Beiglböck: Kirche muss in Wahlkampf Grundlegendes einbringen
Kirchen und Religionen sind im Wahlkampf vor die Aufgabe gestellt, Fundamentales und somit "Wahrheit" zu vertreten, "die eben gerade nicht durch Interessen geleitet ist". Das betonte der steirische Caritas-Direktor Herbert Beiglböck in Anlehnung an ein bekanntes Wort des deutschen Bundestagspräsidenten Norbert Lammert über die Unterscheidung von Wahrheit und Interesse. Kirchen komme so eine Korrektur-Funktion zu, denn "die politischen Parteien zeigen vor der bevorstehenden Wahl deutlich, dass ihre Programme von Interessen bestimmt sind" und "sich ihre inhaltlichen Positionen dementsprechend häufig als 'situationselastisch' erweisen", legte Beiglböck in einem am Freitag veröffentlichten Beitrag für die theologische Feuilleton-Website feinschwarz.net dar.

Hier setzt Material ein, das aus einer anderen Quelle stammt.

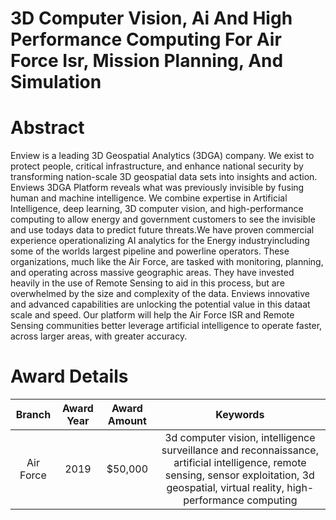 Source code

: 
3D Computer Vision, Ai And High Performance Computing For Air Force Isr, Mission Planning, And Simulation
=========================================================================================================

# Abstract


Enview is a leading 3D Geospatial Analytics (3DGA) company. We exist to protect people, critical infrastructure, and enhance national security by transforming nation-scale 3D geospatial data sets into insights and action. Enviews 3DGA Platform reveals what was previously invisible by fusing human and machine intelligence. We combine expertise in Artificial Intelligence, deep learning, 3D computer vision, and high-performance computing to allow energy and government customers to see the invisible and use todays data to predict future threats.We have proven commercial experience operationalizing AI analytics for the Energy industryincluding some of the worlds largest pipeline and powerline operators. These organizations, much like the Air Force, are tasked with monitoring, planning, and operating across massive geographic areas. They have invested heavily in the use of Remote Sensing to aid in this process, but are overwhelmed by the size and complexity of the data. Enviews innovative and advanced capabilities are unlocking the potential value in this dataat scale and speed. Our platform will help the Air Force ISR and Remote Sensing communities better leverage artificial intelligence to operate faster, across larger areas, with greater accuracy.  

# Award Details

|Branch|Award Year|Award Amount|Keywords|
| :---: | :---: | :---: | :---: |
|Air Force|2019|$50,000|3d computer vision, intelligence surveillance and reconnaissance, artificial intelligence, remote sensing, sensor exploitation, 3d geospatial, virtual reality, high-performance computing|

Aktuell ortete der Caritas-Direktor allerdings eine "fehlende gesellschaftliche Positionierung" der Kirchen und Religionen. Beiglböck:
Indem sie kaum grundlegende gesellschaftspolitische Positionen benennen, leisten sie einen wesentlichen Raum für weitgehend inhaltsarme, marketingorientierte Wahlauseinandersetzungen.
Dabei gebe es gerade in der derzeitigen Entwicklung der Welt wichtige Positionen aus der katholischen Soziallehre, die in der aktuellen Debatte unverzichtbar seien. Der Caritas-Direktor verwies etwa auf den Grundbegriff Solidarität, der angesichts einer globalisierten Welt integral für eine Ordnung des Zusammenlebens in der heutigen Gesellschaft sei.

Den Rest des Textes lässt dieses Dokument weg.